== Segment start ==

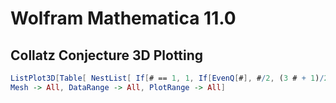 
# Wolfram Mathematica 11.0
## Collatz Conjecture 3D Plotting
```Mathematica
ListPlot3D[Table[ NestList[ If[# == 1, 1, If[EvenQ[#], #/2, (3 # + 1)/2]] &, i, 100], {i, 200}],
Mesh -> All, DataRange -> All, PlotRange -> All]
```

== Segment end ==

Task description: Reproduce precisely the span of lines that begins at the line containing "## Collatz Conjecture 3D Plotting" and ends with the last line of the listing.

Your response:
## Collatz Conjecture 3D Plotting
```Mathematica
ListPlot3D[Table[ NestList[ If[# == 1, 1, If[EvenQ[#], #/2, (3 # + 1)/2]] &, i, 100], {i, 200}],
Mesh -> All, DataRange -> All, PlotRange -> All]
```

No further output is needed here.